The report shows that while substantial attention and resources have been devoted to child soldiers internationally, the results to date fall far short of what might have been expected in since the last report was published in late 2004. Child soldiers continue to be used in armed conflicts by some governments. Governments also use captured children for intelligence gathering, or detain them rather than supporting their rehabilitation and reintegration. A wide array of armed groups – with diverse aims, methods and constituencies – continue to use children as soldiers and they have proved resistant to pressure or persuasion to stop the practice.
The report examines issues of justice and accountability in relation to child recruiters and begins to explore some of the issues involved. It highlights the problems associated with DDR in most countries.
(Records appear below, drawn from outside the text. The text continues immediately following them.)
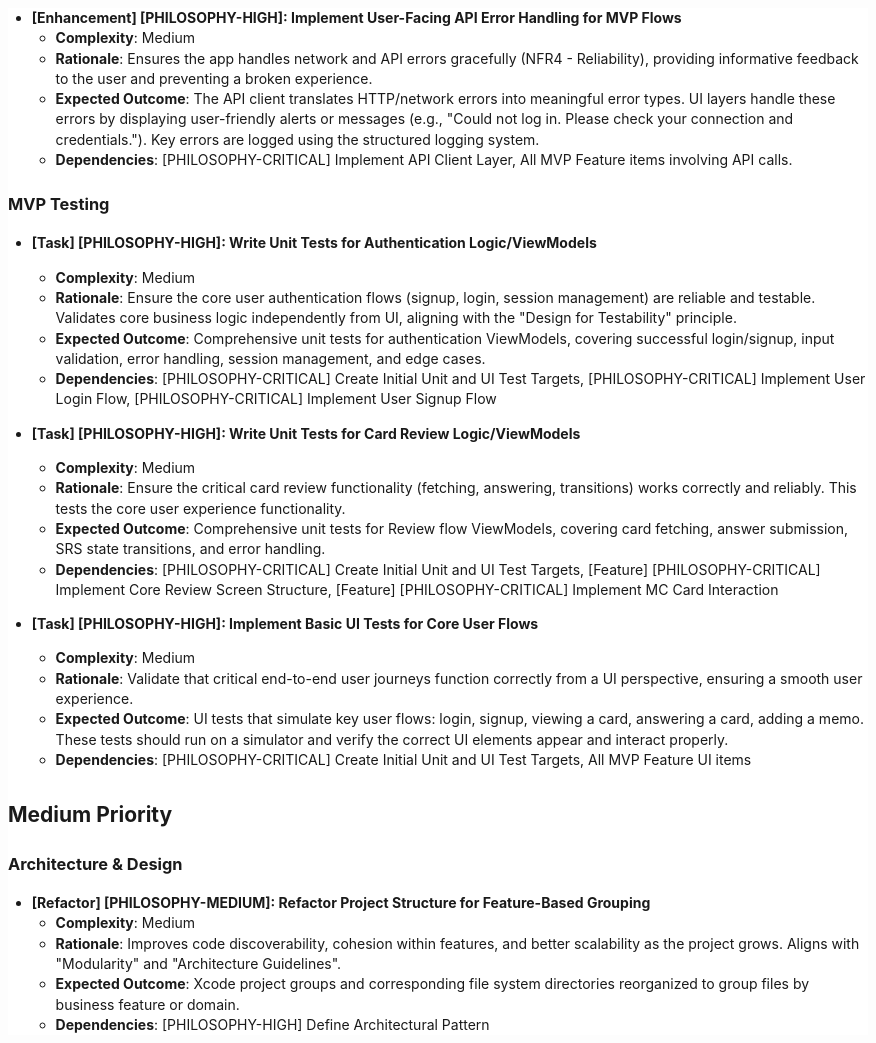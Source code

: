 - **[Enhancement] [PHILOSOPHY-HIGH]: Implement User-Facing API Error Handling for MVP Flows**
  - **Complexity**: Medium
  - **Rationale**: Ensures the app handles network and API errors gracefully (NFR4 - Reliability), providing informative feedback to the user and preventing a broken experience.
  - **Expected Outcome**: The API client translates HTTP/network errors into meaningful error types. UI layers handle these errors by displaying user-friendly alerts or messages (e.g., "Could not log in. Please check your connection and credentials."). Key errors are logged using the structured logging system.
  - **Dependencies**: [PHILOSOPHY-CRITICAL] Implement API Client Layer, All MVP Feature items involving API calls.

### MVP Testing
- **[Task] [PHILOSOPHY-HIGH]: Write Unit Tests for Authentication Logic/ViewModels**
  - **Complexity**: Medium
  - **Rationale**: Ensure the core user authentication flows (signup, login, session management) are reliable and testable. Validates core business logic independently from UI, aligning with the "Design for Testability" principle.
  - **Expected Outcome**: Comprehensive unit tests for authentication ViewModels, covering successful login/signup, input validation, error handling, session management, and edge cases.
  - **Dependencies**: [PHILOSOPHY-CRITICAL] Create Initial Unit and UI Test Targets, [PHILOSOPHY-CRITICAL] Implement User Login Flow, [PHILOSOPHY-CRITICAL] Implement User Signup Flow

- **[Task] [PHILOSOPHY-HIGH]: Write Unit Tests for Card Review Logic/ViewModels**
  - **Complexity**: Medium
  - **Rationale**: Ensure the critical card review functionality (fetching, answering, transitions) works correctly and reliably. This tests the core user experience functionality.
  - **Expected Outcome**: Comprehensive unit tests for Review flow ViewModels, covering card fetching, answer submission, SRS state transitions, and error handling.
  - **Dependencies**: [PHILOSOPHY-CRITICAL] Create Initial Unit and UI Test Targets, [Feature] [PHILOSOPHY-CRITICAL] Implement Core Review Screen Structure, [Feature] [PHILOSOPHY-CRITICAL] Implement MC Card Interaction

- **[Task] [PHILOSOPHY-HIGH]: Implement Basic UI Tests for Core User Flows**
  - **Complexity**: Medium
  - **Rationale**: Validate that critical end-to-end user journeys function correctly from a UI perspective, ensuring a smooth user experience.
  - **Expected Outcome**: UI tests that simulate key user flows: login, signup, viewing a card, answering a card, adding a memo. These tests should run on a simulator and verify the correct UI elements appear and interact properly.
  - **Dependencies**: [PHILOSOPHY-CRITICAL] Create Initial Unit and UI Test Targets, All MVP Feature UI items

## Medium Priority

### Architecture & Design
- **[Refactor] [PHILOSOPHY-MEDIUM]: Refactor Project Structure for Feature-Based Grouping**
  - **Complexity**: Medium
  - **Rationale**: Improves code discoverability, cohesion within features, and better scalability as the project grows. Aligns with "Modularity" and "Architecture Guidelines".
  - **Expected Outcome**: Xcode project groups and corresponding file system directories reorganized to group files by business feature or domain.
  - **Dependencies**: [PHILOSOPHY-HIGH] Define Architectural Pattern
Girls in particular continue to be excluded from official programs – whether by design or default – despite well-documented information of their involvement in armed conflict and their need for DDR programs which respond to their particular needs. Programs to support the sustainable reintegration of former child soldiers have been inadequate and many returning children have received no support; and funding has been lacking in many cases.
A series of benchmarks for change over the next four years are included. If implemented they could bring real improvements to the lives and wellbeing of child soldiers. If change is to occur, however, innovative strategies will be needed to address this complex and enduring problem. These will require concerted efforts by a broad range of actors, including those involved in mediation, peace building and long-term development, working alongside those focusing on child protection, human rights and humanitarian assistance.